Stuffed Shells

Stuffed Shells

The result was so good that now I have to write it down!  If I had planned this dish I might have used upgraded items like ricotta or my own marinara sauce, but either way, this tasted delicious.

First I took out a package of chicken thighs from what was left in the freezer and trimmed off all the fat and cubed the meat into 1/2 inch pieces.  Then I sautéed with some garlic and onion salt (no fresh onions or garlic in the house, remember?) and an Italian seasoning mix which had basil, oregano, rosemary, parsley, and marjoram in the mix.

Then I put the following into a mixing bowl: 2 cups of cottage cheese, I think a cup of grated mozzarella from the freezer,  a 1/2 cup of grated Parmesan, some chopped fresh parsley (I did have a pot of fresh parsley in the house), 1 egg, and some salt and pepper.

And then I added the cooked chicken:

I had some of a jar of Rao’s marinara leftover, so spread some of that into the bottom of a Pyrex casserole dish.

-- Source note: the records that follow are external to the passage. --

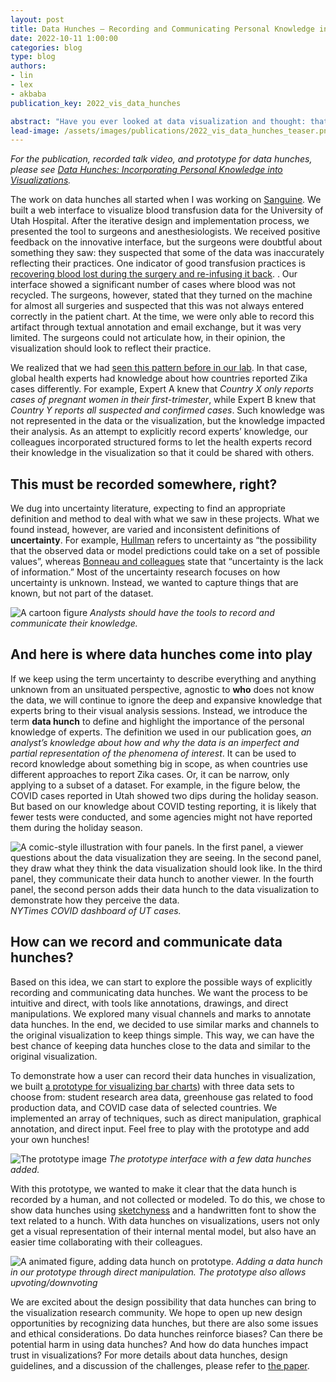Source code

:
 ```yaml
---
layout: post
title: Data Hunches – Recording and Communicating Personal Knowledge in Visualizations
date: 2022-10-11 1:00:00
categories: blog
type: blog
authors:
- lin
- lex
- akbaba
publication_key: 2022_vis_data_hunches

abstract: "Have you ever looked at data visualization and thought: that doesn't look right. Maybe you knew more about the data than is actually contained in the dataset. Did you then remember that hunch throughout your data analysis process, impacting your judgment and interpretation of the data? That thought, whether you were aware of it or not,  possibly impacted your interpretation. Especially if that hunch is based on knowledge you have about the data, it would be useful to externalize that hunch, so others can learn about it and also consider it in their analysis.  However,  current visualization methods do not support this. In this blog post, we dive into how we came up with data hunches to describe personal knowledge brought to data analysis. We explore methods and designs to record and communicate data hunches through visualizations explicitly."
lead-image: /assets/images/publications/2022_vis_data_hunches_teaser.png
---
```


_For the publication, recorded talk video, and prototype for data hunches, please see [Data Hunches: Incorporating Personal Knowledge into Visualizations]({{site.base_url}}/publications/2022_vis_data_hunches/)._

The work on data hunches all started when I was working on [Sanguine]({{site.base_url}}/publications/2021_ivi_sanguine). We built a web interface to visualize blood transfusion data for the University of Utah Hospital. After the iterative design and implementation process, we presented the tool to surgeons and anesthesiologists. We received positive feedback on the innovative interface, but the surgeons were doubtful about something they saw: they suspected that some of the data was inaccurately reflecting their practices. One indicator of good transfusion practices is [recovering blood lost during the surgery and re-infusing it back](https://en.wikipedia.org/wiki/Intraoperative_blood_salvage). . Our interface showed a significant number of cases where blood was not recycled. The surgeons, however, stated that they turned on the machine for almost all surgeries and suspected that this was not always entered correctly in the patient chart. At the time, we were only able to record this artifact through textual annotation and email exchange, but it was very limited. The surgeons could not articulate how, in their opinion, the visualization should look to reflect their practice.

We realized that we had [seen this pattern before in our lab]({{site.base_url}}/publications/2018_infovis_ie-framework). In that case,  global health experts had knowledge about how countries reported Zika cases differently. For example, Expert A knew that _Country X only reports cases of pregnant women in their first-trimester_, while Expert B knew that _Country Y reports all suspected and confirmed cases_. Such knowledge was not represented in the data or the visualization, but the knowledge impacted their analysis. As an attempt to explicitly record experts’ knowledge, our colleagues incorporated structured forms to let the health experts record their knowledge in the visualization so that it could be shared with others.


## This must be recorded somewhere, right?

We dug into uncertainty literature, expecting to find an appropriate definition and method to deal with what we saw in these projects. What we found instead, however, are varied and inconsistent definitions of **uncertainty**. For example, [Hullman](https://ieeexplore.ieee.org/document/8805422) refers to uncertainty as “the possibility that the observed data or model predictions could take on a set of possible values”, whereas [Bonneau and colleagues](https://link.springer.com/chapter/10.1007/978-1-4471-6497-5_1) state that “uncertainty is the lack of information.” Most of the uncertainty research focuses on how uncertainty is unknown. Instead, we wanted to capture things that are known, but not part of the dataset.

![A cartoon figure]({{site.base_url}}/assets/images/posts/2022_data_hunch-cartoon.png)
_Analysts should have the tools to record and communicate their knowledge._

## And here is where data hunches come into play

If we keep using the term uncertainty to describe everything and anything unknown from an unsituated perspective, agnostic to **who** does not know the data, we will continue to ignore the deep and expansive knowledge that experts bring to their visual analysis sessions. Instead, we introduce the term **data hunch** to define and highlight the importance of the personal knowledge of experts. The definition we used in our publication goes, _an analyst’s knowledge about how and why the data is an imperfect and partial representation of the phenomena of interest_. It can be used to record knowledge about something big in scope, as when countries use different approaches to report Zika cases. Or, it can be narrow, only applying to a subset of a dataset. For example, in the figure below, the COVID cases reported in Utah showed two dips during the holiday season. But based on our knowledge about COVID testing reporting, it is likely that fewer tests were conducted, and some agencies might not have reported them during the holiday season.

![A comic-style illustration with four panels. In the first panel, a viewer questions about the data visualization they are seeing. In the second panel, they draw what they think the data visualization should look like. In the third panel, they communicate their data hunch to another viewer. In the fourth panel, the second person adds their data hunch to the data visualization to demonstrate how they perceive the data.]({{site.base_url}}/assets/images/posts/2022_data_hunch-COVID-example.png)
_NYTimes COVID dashboard of UT cases._

## How can we record and communicate data hunches?

Based on this idea, we can start to explore the possible ways of explicitly recording and communicating data hunches. We want the process to be intuitive and direct, with tools like annotations, drawings, and direct manipulations. We explored many visual channels and marks to annotate data hunches. In the end, we decided to use similar marks and channels to the original visualization to keep things simple. This way, we can have the best chance of keeping data hunches close to the data and similar to the original visualization.

To demonstrate how a user can record their data hunches in visualization, we built [a prototype for visualizing bar charts]({{site.base_url}}/data-hunch)) with three data sets to choose from: student research area data, greenhouse gas related to food production data, and COVID case data of selected countries. We implemented an array of techniques, such as direct manipulation, graphical annotation, and direct input. Feel free to play with the prototype and add your own hunches!

![The prototype image]({{site.base_url}}/assets/images/posts/2022_data_hunch-prototype.png)
_The prototype interface with a few data hunches added._

With this prototype, we wanted to make it clear that the data hunch is recorded by a human, and not collected or modeled. To do this, we  chose to show data hunches using [sketchyness](https://roughjs.com/) and a handwritten font to show the text related to a hunch. With data hunches on visualizations, users not only get a visual representation of their internal mental model, but also have an easier time collaborating with their colleagues.

![A animated figure, adding data hunch on prototype.]({{site.base_url}}/assets/images/posts/2022_data_hunch-add-dh.gif)
_Adding a data hunch in our prototype through direct manipulation. The prototype also allows upvoting/downvoting_

We are excited about the design possibility that data hunches can bring to the visualization research community. We hope to open up new design opportunities by recognizing data hunches, but there are also some issues and ethical considerations. Do data hunches reinforce biases? Can there be potential harm in using data hunches? And how do data hunches impact trust in visualizations? For more details about data hunches, design guidelines, and a discussion of the challenges, please refer to [the paper]({{site.base_url}}/publications/2022_vis_data_hunches/).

I had 1/2 box of pasta shells in the pantry so I had cooked those, so I proceeded to stuff the chicken mixture into the shells and place into the dish and topped with the rest of the marinara (there wasn’t a lot left).

I topped with some more of the grated mozzarella and put into the oven at 350 Fahrenheit for 30-45 minutes.

It was so good!  I’ll make it again, and maybe tweak it a bit, but we ate every bit of it as is.